[DATA FOR PROCESSING Boundary: Start]

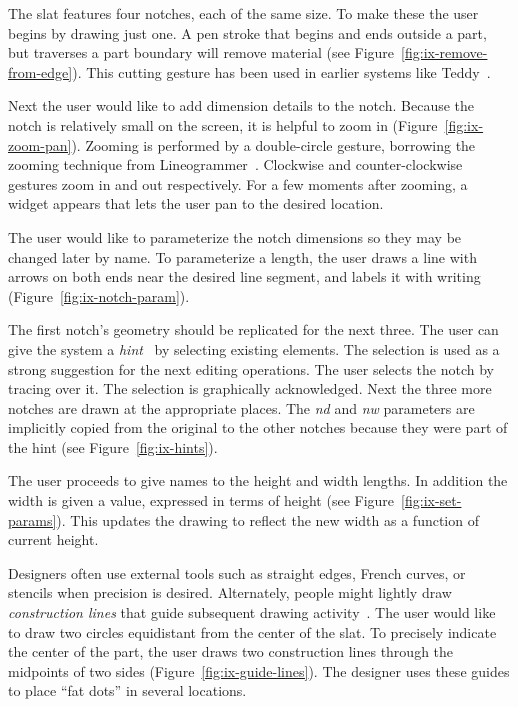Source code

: \documentclass[12pt]{article}
\begin{document}
The slat features four notches, each of the same size. To make these
the user begins by drawing just one. A pen stroke that begins and ends
outside a part, but traverses a part boundary will remove material
(see Figure~\ref{fig:ix-remove-from-edge}). This cutting gesture has
been used in earlier systems like Teddy~\cite{igarashi-teddy}.

Next the user would like to add dimension details to the
notch. Because the notch is relatively small on the screen, it is
helpful to zoom in (Figure~\ref{fig:ix-zoom-pan}). Zooming is
performed by a double-circle gesture, borrowing the zooming
technique from Lineogrammer~\cite{zeleznik-lineogrammer}. Clockwise
and counter-clockwise gestures zoom in and out respectively. For a few
moments after zooming, a widget appears that lets the user pan to the
desired location.

The user would like to parameterize the notch dimensions so they may be
changed later by name. To parameterize a length, the user draws a line
with arrows on both ends near the desired line segment, and labels it
with writing (Figure~\ref{fig:ix-notch-param}).

The first notch's geometry should be replicated for the next
three. The user can give the system a
\textit{hint}~\cite{mcdaniel-gamut} by selecting existing
elements. The selection is used as a strong suggestion for the next
editing operations. The user selects the notch by tracing over it. The
selection is graphically acknowledged. Next the three more notches are
drawn at the appropriate places. The \textit{nd} and \textit{nw}
parameters are implicitly copied from the original to the other
notches because they were part of the hint (see
Figure~\ref{fig:ix-hints}).

The user proceeds to give names to the height and width lengths. In
addition the width is given a value, expressed in terms of height (see
Figure~\ref{fig:ix-set-params}). This updates the drawing to reflect
the new width as a function of current height.

Designers often use external tools such as straight edges, French
curves, or stencils when precision is desired. Alternately, people
might lightly draw \textit{construction lines} that guide subsequent
drawing activity~\cite{company-sketching-in-engineering}. The user
would like to draw two circles equidistant from the center of the
slat. To precisely indicate the center of the part, the user draws two
construction lines through the midpoints of two sides
(Figure~\ref{fig:ix-guide-lines}). The designer uses these guides
to place ``fat dots'' in several locations.
\end{document}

[DATA FOR PROCESSING Boundary: End]

ASSIGNMENT: Report the number of lines in the listing that hold the string "construction", and nothing else.

ANSWER BOX: 2